AIM OF THE EXERCISE:
Pull out every line below that holds the word "deleting".

---*---

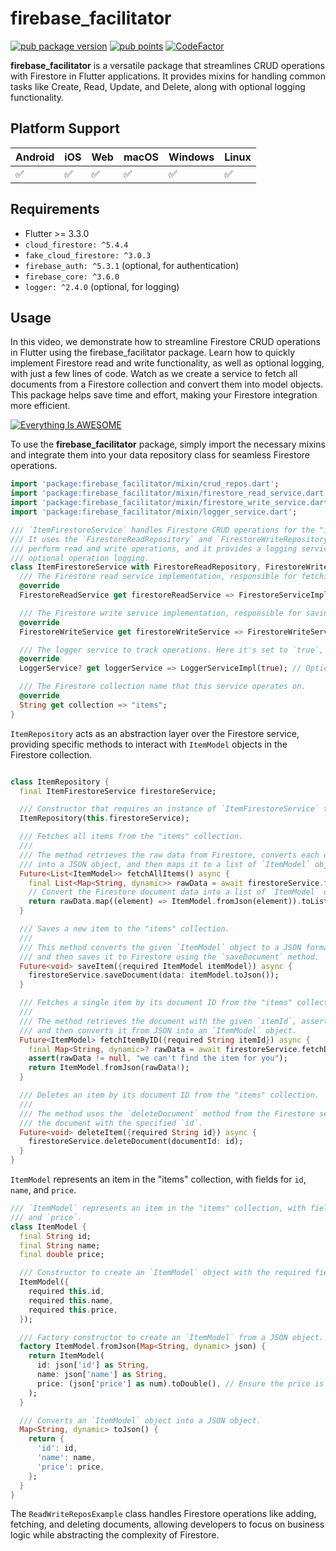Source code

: 

# firebase\_facilitator

[![pub package version](https://img.shields.io/pub/v/firebase_facilitator.svg)](https://pub.dev/packages/firebase_facilitator) [![pub points](https://img.shields.io/pub/points/firebase_facilitator?color=2E8B57&label=pub%20points)](https://pub.dev/packages/firebase_facilitator/score) [![CodeFactor](https://www.codefactor.io/repository/github/riadhg-hub/firebase_facilitator/badge)](https://www.codefactor.io/repository/github/riadhg-hub/firebase_facilitator)


**firebase\_facilitator** is a versatile package that streamlines CRUD operations with Firestore in Flutter applications. It provides mixins for handling common tasks like Create, Read, Update, and Delete, along with optional logging functionality.

## Platform Support

| Android | iOS | Web | macOS | Windows | Linux |
| --- | --- | --- | --- | --- | --- |
| ✅   | ✅   | ✅   | ✅   | ✅   | ✅   |

## Requirements

*   Flutter >= 3.3.0
*   `cloud_firestore: ^5.4.4`
*   `fake_cloud_firestore: ^3.0.3`
*   `firebase_auth: ^5.3.1` (optional, for authentication)
*   `firebase_core: ^3.6.0`
*   `logger: ^2.4.0` (optional, for logging)

## Usage

In this video, we demonstrate how to streamline Firestore CRUD operations in Flutter using the firebase_facilitator package. Learn how to quickly implement Firestore read and write functionality, as well as optional logging, with just a few lines of code. Watch as we create a service to fetch all documents from a Firestore collection and convert them into model objects. This package helps save time and effort, making your Firestore integration more efficient.

[![Everything Is AWESOME](https://i9.ytimg.com/vi_webp/pReLQ-5sTaE/mq2.webp?sqp=CJjOqbgG-oaymwEmCMACELQB8quKqQMa8AEB-AH-CYAC0AWKAgwIABABGEsgZShRMA8=&rs=AOn4CLCYyC5yXhKLpiUNef_6jo8QjPa5BQ)](https://www.youtube.com/playlist?list=PLUSagxHszGmP4O3RoNo4C6A9-zK0i37Ql "Everything Is AWESOME")

To use the **firebase\_facilitator** package, simply import the necessary mixins and integrate them into your data repository class for seamless Firestore operations.

```dart
import 'package:firebase_facilitator/mixin/crud_repos.dart';
import 'package:firebase_facilitator/mixin/firestore_read_service.dart';
import 'package:firebase_facilitator/mixin/firestore_write_service.dart';
import 'package:firebase_facilitator/mixin/logger_service.dart';

/// `ItemFirestoreService` handles Firestore CRUD operations for the "items" collection.
/// It uses the `FirestoreReadRepository` and `FirestoreWriteRepository` mixins to
/// perform read and write operations, and it provides a logging service for
/// optional operation logging.
class ItemFirestoreService with FirestoreReadRepository, FirestoreWriteRepository {
  /// The Firestore read service implementation, responsible for fetching data from Firestore.
  @override
  FirestoreReadService get firestoreReadService => FirestoreServiceImpl();

  /// The Firestore write service implementation, responsible for saving and deleting data in Firestore.
  @override
  FirestoreWriteService get firestoreWriteService => FirestoreWriteServiceImpl();

  /// The logger service to track operations. Here it's set to `true`, enabling logging.
  @override
  LoggerService? get loggerService => LoggerServiceImpl(true); // Optional

  /// The Firestore collection name that this service operates on.
  @override
  String get collection => "items";
}

```


`ItemRepository` acts as an abstraction layer over the Firestore service,
providing specific methods to interact with `ItemModel` objects in the Firestore
collection.

```dart

class ItemRepository {
  final ItemFirestoreService firestoreService;

  /// Constructor that requires an instance of `ItemFirestoreService` to be passed in.
  ItemRepository(this.firestoreService);

  /// Fetches all items from the "items" collection.
  ///
  /// The method retrieves the raw data from Firestore, converts each document
  /// into a JSON object, and then maps it to a list of `ItemModel` objects.
  Future<List<ItemModel>> fetchAllItems() async {
    final List<Map<String, dynamic>> rawData = await firestoreService.fetchAllDocuments();
    // Convert the Firestore document data into a list of `ItemModel` objects.
    return rawData.map((element) => ItemModel.fromJson(element)).toList();
  }

  /// Saves a new item to the "items" collection.
  ///
  /// This method converts the given `ItemModel` object to a JSON format
  /// and then saves it to Firestore using the `saveDocument` method.
  Future<void> saveItem({required ItemModel itemModel}) async {
    firestoreService.saveDocument(data: itemModel.toJson());
  }

  /// Fetches a single item by its document ID from the "items" collection.
  ///
  /// The method retrieves the document with the given `itemId`, asserts that it exists,
  /// and then converts it from JSON into an `ItemModel` object.
  Future<ItemModel> fetchItemByID({required String itemId}) async {
    final Map<String, dynamic>? rawData = await firestoreService.fetchDocumentById(docId: itemId);
    assert(rawData != null, "we can't find the item for you");
    return ItemModel.fromJson(rawData!);
  }

  /// Deletes an item by its document ID from the "items" collection.
  ///
  /// The method uses the `deleteDocument` method from the Firestore service to remove
  /// the document with the specified `id`.
  Future<void> deleteItem({required String id}) async {
    firestoreService.deleteDocument(documentId: id);
  }
}


```

`ItemModel` represents an item in the "items" collection, with fields for `id`, `name`,
and `price`.

```dart
/// `ItemModel` represents an item in the "items" collection, with fields for `id`, `name`,
/// and `price`.
class ItemModel {
  final String id;
  final String name;
  final double price;

  /// Constructor to create an `ItemModel` object with the required fields.
  ItemModel({
    required this.id,
    required this.name,
    required this.price,
  });

  /// Factory constructor to create an `ItemModel` from a JSON object.
  factory ItemModel.fromJson(Map<String, dynamic> json) {
    return ItemModel(
      id: json['id'] as String,
      name: json['name'] as String,
      price: (json['price'] as num).toDouble(), // Ensure the price is converted to a double.
    );
  }

  /// Converts an `ItemModel` object into a JSON object.
  Map<String, dynamic> toJson() {
    return {
      'id': id,
      'name': name,
      'price': price,
    };
  }
}


```




The `ReadWriteReposExample` class handles Firestore operations like adding, fetching, and deleting documents, allowing developers to focus on business logic while abstracting the complexity of Firestore.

---*---

RESPONSE TO THIS EXERCISE:
  /// The Firestore write service implementation, responsible for saving and deleting data in Firestore.
The `ReadWriteReposExample` class handles Firestore operations like adding, fetching, and deleting documents, allowing developers to focus on business logic while abstracting the complexity of Firestore.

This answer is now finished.